First Strike Read online

Page 17


  They silently marched across the hangar. It had been cleared of debris and bodies, and Warrant Officer Polaski had, for the last six hours, been practicing inside the space with the intact Covenant dropship. She spun the odd U-shaped craft around on its center axis, shimmied to port, rose, and then floated down for a landing.
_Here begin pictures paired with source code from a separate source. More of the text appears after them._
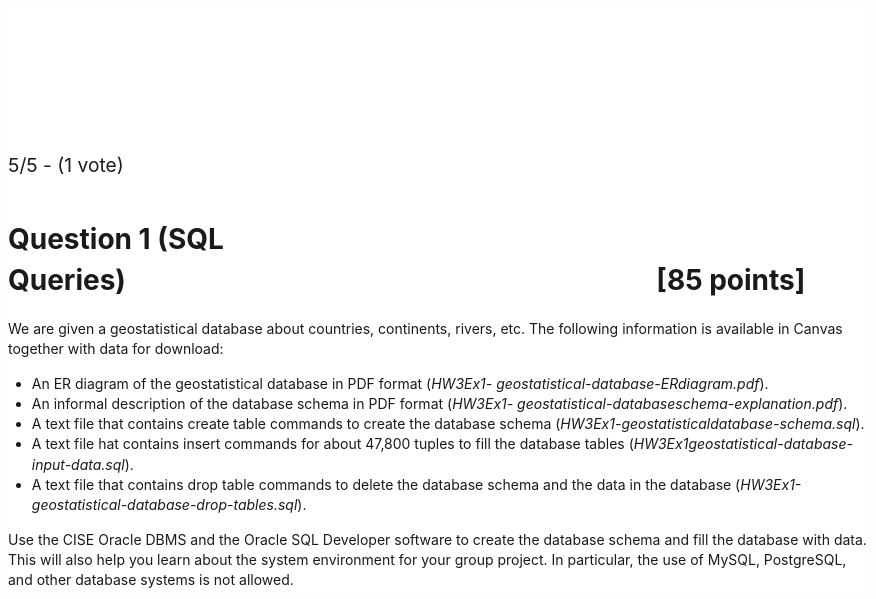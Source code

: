 
<div class="kksr-icon" style="width: 24px; height: 24px;"></div>
        </div>
    </div>

<div class="kksr-stars-active" style="width: 138px;">
            <div class="kksr-star" style="padding-right: 4px">


<div class="kksr-icon" style="width: 24px; height: 24px;"></div>
        </div>
            <div class="kksr-star" style="padding-right: 4px">


<div class="kksr-icon" style="width: 24px; height: 24px;"></div>
        </div>
            <div class="kksr-star" style="padding-right: 4px">


<div class="kksr-icon" style="width: 24px; height: 24px;"></div>
        </div>
            <div class="kksr-star" style="padding-right: 4px">


<div class="kksr-icon" style="width: 24px; height: 24px;"></div>
        </div>
            <div class="kksr-star" style="padding-right: 4px">


<div class="kksr-icon" style="width: 24px; height: 24px;"></div>
        </div>
    </div>
</div>


<div class="kksr-legend" style="font-size: 19.2px;">
            5/5 - (1 vote)    </div>
    </div>
<h1>Question 1 (SQL Queries)&nbsp;&nbsp;&nbsp;&nbsp;&nbsp;&nbsp;&nbsp;&nbsp;&nbsp;&nbsp;&nbsp;&nbsp;&nbsp;&nbsp;&nbsp;&nbsp;&nbsp;&nbsp;&nbsp;&nbsp;&nbsp;&nbsp;&nbsp;&nbsp;&nbsp;&nbsp;&nbsp;&nbsp;&nbsp;&nbsp;&nbsp;&nbsp;&nbsp;&nbsp;&nbsp;&nbsp;&nbsp;&nbsp;&nbsp;&nbsp;&nbsp;&nbsp;&nbsp;&nbsp;&nbsp;&nbsp;&nbsp;&nbsp;&nbsp;&nbsp;&nbsp;&nbsp;&nbsp;&nbsp;&nbsp;&nbsp;&nbsp;&nbsp;&nbsp;&nbsp;&nbsp;&nbsp;&nbsp;&nbsp;&nbsp;&nbsp;&nbsp;&nbsp;&nbsp;&nbsp;&nbsp;&nbsp;&nbsp;&nbsp;&nbsp;&nbsp;&nbsp;&nbsp;&nbsp; [85 points]</h1>
We are given a geostatistical database about countries, continents, rivers, etc. The following information is available in Canvas together with data for download:

<ul>
<li>An ER diagram of the geostatistical database in PDF format (<em>HW3Ex1- geostatistical-database-ERdiagram.pdf</em>).</li>
<li>An informal description of the database schema in PDF format (<em>HW3Ex1- geostatistical-databaseschema-explanation.pdf</em>).</li>
<li>A text file that contains create table commands to create the database schema (<em>HW3Ex1-geostatisticaldatabase-schema.sql</em>).</li>
<li>A text file hat contains insert commands for about 47,800 tuples to fill the database tables (<em>HW3Ex1geostatistical-database-input-data.sql</em>).</li>
<li>A text file that contains drop table commands to delete the database schema and the data in the database (<em>HW3Ex1-geostatistical-database-drop-tables.sql</em>).</li>
</ul>
Use the CISE Oracle DBMS and the Oracle SQL Developer software to create the database schema and fill the database with data. This will also help you learn about the system environment for your group project. In particular, the use of MySQL, PostgreSQL, and other database systems is not allowed.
  Johnson squinted his dark eyes at her performance and nodded approvingly. “She says that she’s figured out the weapon controls, too. No way to test them in here, of course.”

  “Understood,” the Master Chief replied. “And the rest of the team’s progress?”

  “I’ve got the doors from here to the bridge and to the engine room welded shut,” Sergeant Johnson told him. “If those transient sensor contacts that Cortana keeps picking up are anything, they’ll have to cut through to get to us.

  “Locklear’s grabbing some sack time. He needed it.” The Sergeant shrugged. “He’ll be fine, though; ODSTs are tough as nails. Lieutenant Haverson slept some then got up, had a long conversation with Cortana, and started reading through some of the Covenant database. Everyone seems to be fine, considering what we’ve been through.”

  “Understood,” the Chief said. “Cortana? Ship status?”

  “ETA to Reach in twenty minutes,” she said.

  The Chief checked his mission clock. “You said thirteen hours’ total travel time. By my count, we have approximately two hours to go.”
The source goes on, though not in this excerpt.